Nicholas Johnston told Natural Stone Specialist: “Johnston Quarry Group and Bath Stone Group continue to invest in the growth of the UK domestic natural stone market. We believe that planners, specifiers and architects can do more and should do more to promote sustainable and local British stone over alternative imported or high energy products. We should have more natural stone going into housing and less energy inefficient brick, which is not even that much cheaper and the houses don’t sell as well. It’s important that we keep telling and selling the stone industry story. A stone house, designed and built sensibly, should be the norm in towns and villages where stone is the traditional building material.

“With the current uncertainty surrounding Brexit, we continue to believe that the UK is significantly behind on its new housing delivery and that further opportunities for natural stone use present themselves in wider residential, commercial, civic and restoration applications.

“We are working hard across both Johnston Quarry Group and Bath Stone Group to ensure we meet the aspirations of our clients and we are organising ourselves now for the growth in the UK economy in the future.”

Nicholas is confident that Parliament will get a deal with Europe one way or another and that there will be a lot more optimism in six months’ time, even though “everyone is going to have a long, cold winter until this is dealt with”.

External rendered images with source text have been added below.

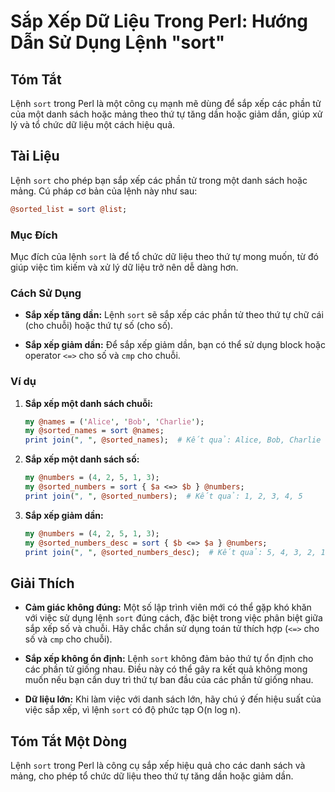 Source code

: <!--
Meta Description: # Sắp Xếp Dữ Liệu Trong Perl: Hướng Dẫn Sử Dụng Lệnh "sort" ## Tóm Tắt Lệnh `sort` trong Perl là một công cụ mạnh mẽ dùng để sắp xếp các phần tử của m...
Meta Keywords: sắp, xếp, sort, lệnh, cho
-->

# Sắp Xếp Dữ Liệu Trong Perl: Hướng Dẫn Sử Dụng Lệnh "sort"

## Tóm Tắt
Lệnh `sort` trong Perl là một công cụ mạnh mẽ dùng để sắp xếp các phần tử của một danh sách hoặc mảng theo thứ tự tăng dần hoặc giảm dần, giúp xử lý và tổ chức dữ liệu một cách hiệu quả.

## Tài Liệu
Lệnh `sort` cho phép bạn sắp xếp các phần tử trong một danh sách hoặc mảng. Cú pháp cơ bản của lệnh này như sau:

```perl
@sorted_list = sort @list;
```

### Mục Đích
Mục đích của lệnh `sort` là để tổ chức dữ liệu theo thứ tự mong muốn, từ đó giúp việc tìm kiếm và xử lý dữ liệu trở nên dễ dàng hơn.

### Cách Sử Dụng
- **Sắp xếp tăng dần:** Lệnh `sort` sẽ sắp xếp các phần tử theo thứ tự chữ cái (cho chuỗi) hoặc thứ tự số (cho số).
  
- **Sắp xếp giảm dần:** Để sắp xếp giảm dần, bạn có thể sử dụng block hoặc operator `<=>` cho số và `cmp` cho chuỗi.

### Ví dụ
1. **Sắp xếp một danh sách chuỗi:**
   ```perl
   my @names = ('Alice', 'Bob', 'Charlie');
   my @sorted_names = sort @names;
   print join(", ", @sorted_names);  # Kết quả: Alice, Bob, Charlie
   ```

2. **Sắp xếp một danh sách số:**
   ```perl
   my @numbers = (4, 2, 5, 1, 3);
   my @sorted_numbers = sort { $a <=> $b } @numbers;
   print join(", ", @sorted_numbers);  # Kết quả: 1, 2, 3, 4, 5
   ```

3. **Sắp xếp giảm dần:**
   ```perl
   my @numbers = (4, 2, 5, 1, 3);
   my @sorted_numbers_desc = sort { $b <=> $a } @numbers;
   print join(", ", @sorted_numbers_desc);  # Kết quả: 5, 4, 3, 2, 1
   ```

## Giải Thích
- **Cảm giác không đúng:** Một số lập trình viên mới có thể gặp khó khăn với việc sử dụng lệnh `sort` đúng cách, đặc biệt trong việc phân biệt giữa sắp xếp số và chuỗi. Hãy chắc chắn sử dụng toán tử thích hợp (`<=>` cho số và `cmp` cho chuỗi).
  
- **Sắp xếp không ổn định:** Lệnh `sort` không đảm bảo thứ tự ổn định cho các phần tử giống nhau. Điều này có thể gây ra kết quả không mong muốn nếu bạn cần duy trì thứ tự ban đầu của các phần tử giống nhau.

- **Dữ liệu lớn:** Khi làm việc với danh sách lớn, hãy chú ý đến hiệu suất của việc sắp xếp, vì lệnh `sort` có độ phức tạp O(n log n).

## Tóm Tắt Một Dòng
Lệnh `sort` trong Perl là công cụ sắp xếp hiệu quả cho các danh sách và mảng, cho phép tổ chức dữ liệu theo thứ tự tăng dần hoặc giảm dần.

The appointment of Paul Keyte to the sales, marketing and PR role will be significant in spreading the British stone message. Nicholas: “Paul’s lifelong involvement with all aspects of the stone industry leaves him uniquely suited to knowledgeably discuss and advise on product requirements, from major housing  schemes to individual one-off new homes; from conservation works to new contemporary design projects.

“In the first instance he will be looking to engage with the architectural practices specifying natural stone, district and county councils approving such schemes and builders and developers implementing this kaleidoscope of construction projects.

“We look forward to working with architects, builders and developers on the next generation of natural stone projects.”

Nothing looks better than a geographically appropriate design and use of British stone. Johnston Quarry Group and Bath Stone Group see a lot of potential in domestic and commercial developments.